WHAT YOU NEED TO DO >>
Go through the material below and copy all lines with "Javascript".

AVAILABLE RECORDS >>

■ ■ ■ ■

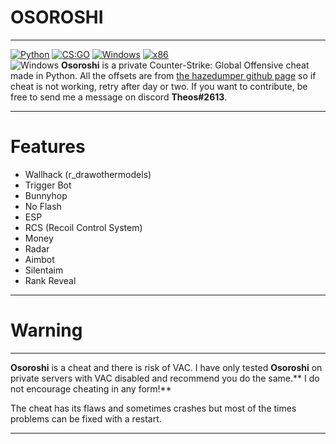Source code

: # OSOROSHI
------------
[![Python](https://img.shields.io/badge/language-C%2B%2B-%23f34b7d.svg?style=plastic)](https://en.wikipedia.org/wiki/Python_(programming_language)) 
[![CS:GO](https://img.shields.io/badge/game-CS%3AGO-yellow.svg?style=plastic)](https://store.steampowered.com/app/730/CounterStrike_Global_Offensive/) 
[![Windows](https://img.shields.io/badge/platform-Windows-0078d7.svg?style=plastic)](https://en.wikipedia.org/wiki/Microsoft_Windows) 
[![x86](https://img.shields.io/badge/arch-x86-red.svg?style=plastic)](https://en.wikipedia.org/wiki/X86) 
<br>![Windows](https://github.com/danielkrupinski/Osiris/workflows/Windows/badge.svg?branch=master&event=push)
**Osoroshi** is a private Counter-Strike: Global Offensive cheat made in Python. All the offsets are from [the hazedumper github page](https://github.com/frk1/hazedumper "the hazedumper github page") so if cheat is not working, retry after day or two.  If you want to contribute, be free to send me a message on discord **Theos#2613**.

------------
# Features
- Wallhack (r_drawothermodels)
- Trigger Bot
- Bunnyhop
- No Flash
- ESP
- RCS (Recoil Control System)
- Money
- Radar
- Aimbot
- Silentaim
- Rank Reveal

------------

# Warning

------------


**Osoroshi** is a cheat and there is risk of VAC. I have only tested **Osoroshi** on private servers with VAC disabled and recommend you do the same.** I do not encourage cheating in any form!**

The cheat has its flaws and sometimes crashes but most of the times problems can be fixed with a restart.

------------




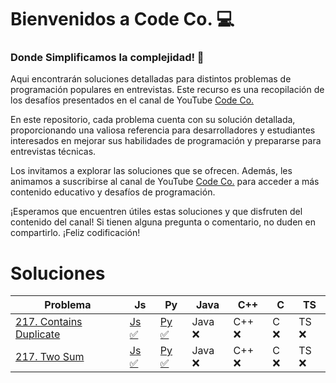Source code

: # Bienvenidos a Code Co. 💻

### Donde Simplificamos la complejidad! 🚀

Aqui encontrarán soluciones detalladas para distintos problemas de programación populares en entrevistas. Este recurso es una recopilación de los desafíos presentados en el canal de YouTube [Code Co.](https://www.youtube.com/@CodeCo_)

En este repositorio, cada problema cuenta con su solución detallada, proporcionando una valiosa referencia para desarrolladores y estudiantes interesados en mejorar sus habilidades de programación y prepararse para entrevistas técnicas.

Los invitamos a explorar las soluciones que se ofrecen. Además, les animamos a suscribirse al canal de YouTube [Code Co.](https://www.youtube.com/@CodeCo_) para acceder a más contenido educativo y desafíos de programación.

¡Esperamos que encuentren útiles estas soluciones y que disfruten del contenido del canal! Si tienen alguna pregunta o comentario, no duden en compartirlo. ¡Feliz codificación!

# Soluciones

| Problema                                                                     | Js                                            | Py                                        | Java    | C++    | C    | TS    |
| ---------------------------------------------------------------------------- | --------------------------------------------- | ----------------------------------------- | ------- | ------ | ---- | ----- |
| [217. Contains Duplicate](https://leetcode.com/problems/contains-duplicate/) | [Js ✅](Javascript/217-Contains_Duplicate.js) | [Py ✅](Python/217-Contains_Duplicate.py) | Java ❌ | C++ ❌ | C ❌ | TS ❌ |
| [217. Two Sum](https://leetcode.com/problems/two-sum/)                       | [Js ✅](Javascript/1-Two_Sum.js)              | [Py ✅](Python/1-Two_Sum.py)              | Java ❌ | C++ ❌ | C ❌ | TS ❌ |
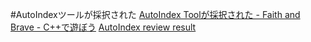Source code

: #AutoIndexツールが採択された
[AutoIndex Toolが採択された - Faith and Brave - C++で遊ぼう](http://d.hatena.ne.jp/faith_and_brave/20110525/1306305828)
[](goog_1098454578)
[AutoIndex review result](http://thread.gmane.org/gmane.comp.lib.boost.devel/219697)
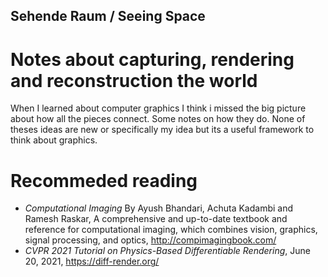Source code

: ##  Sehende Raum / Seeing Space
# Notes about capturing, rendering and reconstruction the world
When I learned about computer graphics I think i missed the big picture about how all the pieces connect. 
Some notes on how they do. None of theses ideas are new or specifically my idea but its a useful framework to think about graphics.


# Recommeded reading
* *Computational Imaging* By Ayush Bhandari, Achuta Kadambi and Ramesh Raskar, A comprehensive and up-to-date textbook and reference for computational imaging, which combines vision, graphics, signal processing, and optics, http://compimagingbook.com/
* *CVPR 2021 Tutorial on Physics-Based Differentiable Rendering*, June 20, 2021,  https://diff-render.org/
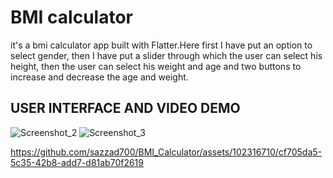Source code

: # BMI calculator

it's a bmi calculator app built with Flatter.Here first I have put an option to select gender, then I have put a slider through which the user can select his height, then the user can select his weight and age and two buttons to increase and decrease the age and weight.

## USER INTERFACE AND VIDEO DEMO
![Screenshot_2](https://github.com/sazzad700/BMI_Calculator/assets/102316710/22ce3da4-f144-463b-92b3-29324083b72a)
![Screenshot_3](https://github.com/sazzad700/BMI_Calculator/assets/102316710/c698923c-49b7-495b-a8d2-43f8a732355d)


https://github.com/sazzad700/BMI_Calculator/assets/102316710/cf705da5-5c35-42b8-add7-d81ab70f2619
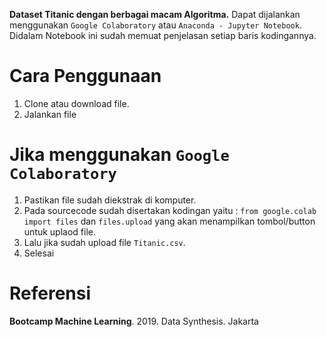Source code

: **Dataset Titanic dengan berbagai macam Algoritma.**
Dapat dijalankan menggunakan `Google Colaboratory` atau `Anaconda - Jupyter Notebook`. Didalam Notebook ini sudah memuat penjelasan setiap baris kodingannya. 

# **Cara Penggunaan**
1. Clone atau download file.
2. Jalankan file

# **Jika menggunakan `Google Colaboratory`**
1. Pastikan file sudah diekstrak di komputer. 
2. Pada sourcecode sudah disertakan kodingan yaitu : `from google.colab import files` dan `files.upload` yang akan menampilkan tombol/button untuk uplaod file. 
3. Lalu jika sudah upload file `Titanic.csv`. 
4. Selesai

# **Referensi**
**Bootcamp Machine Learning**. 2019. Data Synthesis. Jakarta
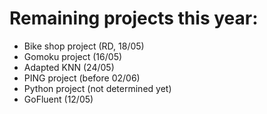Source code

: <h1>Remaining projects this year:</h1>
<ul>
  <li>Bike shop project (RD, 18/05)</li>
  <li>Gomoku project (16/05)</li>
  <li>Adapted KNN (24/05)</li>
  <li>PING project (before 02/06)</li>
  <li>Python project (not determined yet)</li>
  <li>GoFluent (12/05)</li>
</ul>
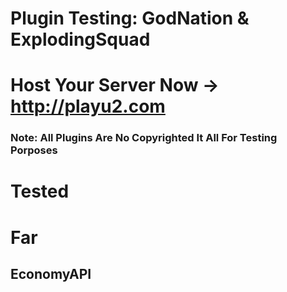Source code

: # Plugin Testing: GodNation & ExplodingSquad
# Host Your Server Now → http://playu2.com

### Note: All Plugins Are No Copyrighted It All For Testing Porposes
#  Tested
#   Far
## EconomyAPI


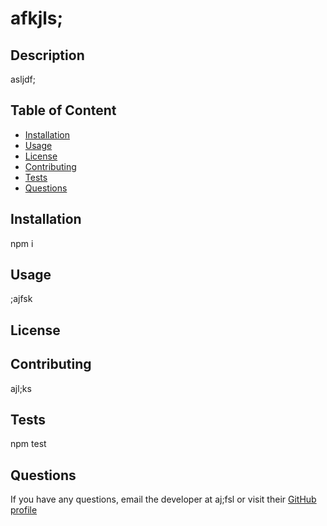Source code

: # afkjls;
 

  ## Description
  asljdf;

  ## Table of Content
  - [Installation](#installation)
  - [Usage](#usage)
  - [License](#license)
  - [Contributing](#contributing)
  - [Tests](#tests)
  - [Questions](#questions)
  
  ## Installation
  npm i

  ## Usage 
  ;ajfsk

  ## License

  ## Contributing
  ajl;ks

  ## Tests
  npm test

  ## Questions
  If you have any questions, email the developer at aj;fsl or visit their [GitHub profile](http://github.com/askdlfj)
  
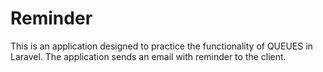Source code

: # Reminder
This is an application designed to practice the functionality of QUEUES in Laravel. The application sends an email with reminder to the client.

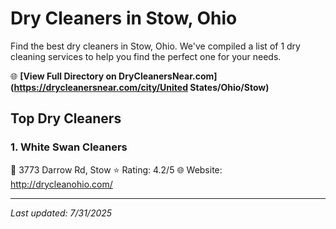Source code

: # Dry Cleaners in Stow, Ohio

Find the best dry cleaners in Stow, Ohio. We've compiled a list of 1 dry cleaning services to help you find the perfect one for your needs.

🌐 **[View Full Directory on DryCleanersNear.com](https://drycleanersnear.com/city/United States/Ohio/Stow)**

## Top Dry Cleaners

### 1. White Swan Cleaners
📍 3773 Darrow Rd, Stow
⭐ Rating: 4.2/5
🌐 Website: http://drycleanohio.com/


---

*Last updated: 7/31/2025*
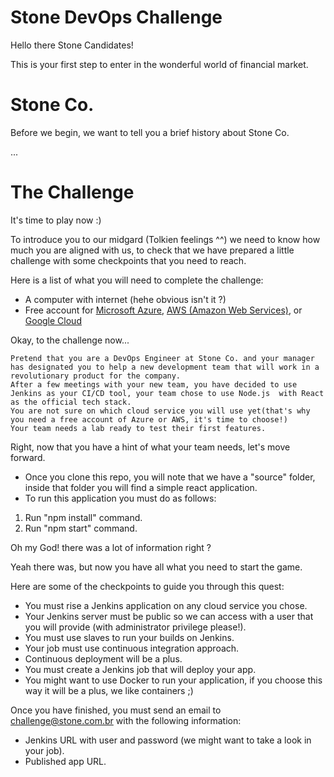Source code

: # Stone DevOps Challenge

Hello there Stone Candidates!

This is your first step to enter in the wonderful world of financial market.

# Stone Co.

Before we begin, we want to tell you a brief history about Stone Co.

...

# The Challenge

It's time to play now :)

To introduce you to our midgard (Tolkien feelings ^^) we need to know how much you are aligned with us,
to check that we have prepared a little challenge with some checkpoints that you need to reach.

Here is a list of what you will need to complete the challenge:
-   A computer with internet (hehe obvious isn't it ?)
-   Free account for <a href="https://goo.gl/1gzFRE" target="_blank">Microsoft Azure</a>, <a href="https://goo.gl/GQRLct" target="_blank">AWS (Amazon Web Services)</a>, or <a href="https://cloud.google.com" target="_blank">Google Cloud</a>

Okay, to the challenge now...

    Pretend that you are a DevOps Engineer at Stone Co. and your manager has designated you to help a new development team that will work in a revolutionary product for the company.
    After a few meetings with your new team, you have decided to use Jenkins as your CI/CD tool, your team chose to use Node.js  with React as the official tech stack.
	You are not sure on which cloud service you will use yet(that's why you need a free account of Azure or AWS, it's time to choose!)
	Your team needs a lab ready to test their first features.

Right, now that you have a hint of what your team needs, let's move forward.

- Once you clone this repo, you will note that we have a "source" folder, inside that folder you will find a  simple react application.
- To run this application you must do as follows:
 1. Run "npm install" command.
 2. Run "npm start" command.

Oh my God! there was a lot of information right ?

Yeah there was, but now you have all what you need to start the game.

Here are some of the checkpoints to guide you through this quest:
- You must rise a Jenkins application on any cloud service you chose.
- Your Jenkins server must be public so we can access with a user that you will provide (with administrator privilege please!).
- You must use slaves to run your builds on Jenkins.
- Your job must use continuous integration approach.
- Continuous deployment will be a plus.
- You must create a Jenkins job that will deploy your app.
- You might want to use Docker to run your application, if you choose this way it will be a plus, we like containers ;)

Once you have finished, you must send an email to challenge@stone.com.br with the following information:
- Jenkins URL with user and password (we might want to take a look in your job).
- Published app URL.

■ ■ ■ ■

RESPONSE AREA >>
| [217. Contains Duplicate](https://leetcode.com/problems/contains-duplicate/) | [Js ✅](Javascript/217-Contains_Duplicate.js) | [Py ✅](Python/217-Contains_Duplicate.py) | Java ❌ | C++ ❌ | C ❌ | TS ❌ |
| [217. Two Sum](https://leetcode.com/problems/two-sum/)                       | [Js ✅](Javascript/1-Two_Sum.js)              | [Py ✅](Python/1-Two_Sum.py)              | Java ❌ | C++ ❌ | C ❌ | TS ❌ |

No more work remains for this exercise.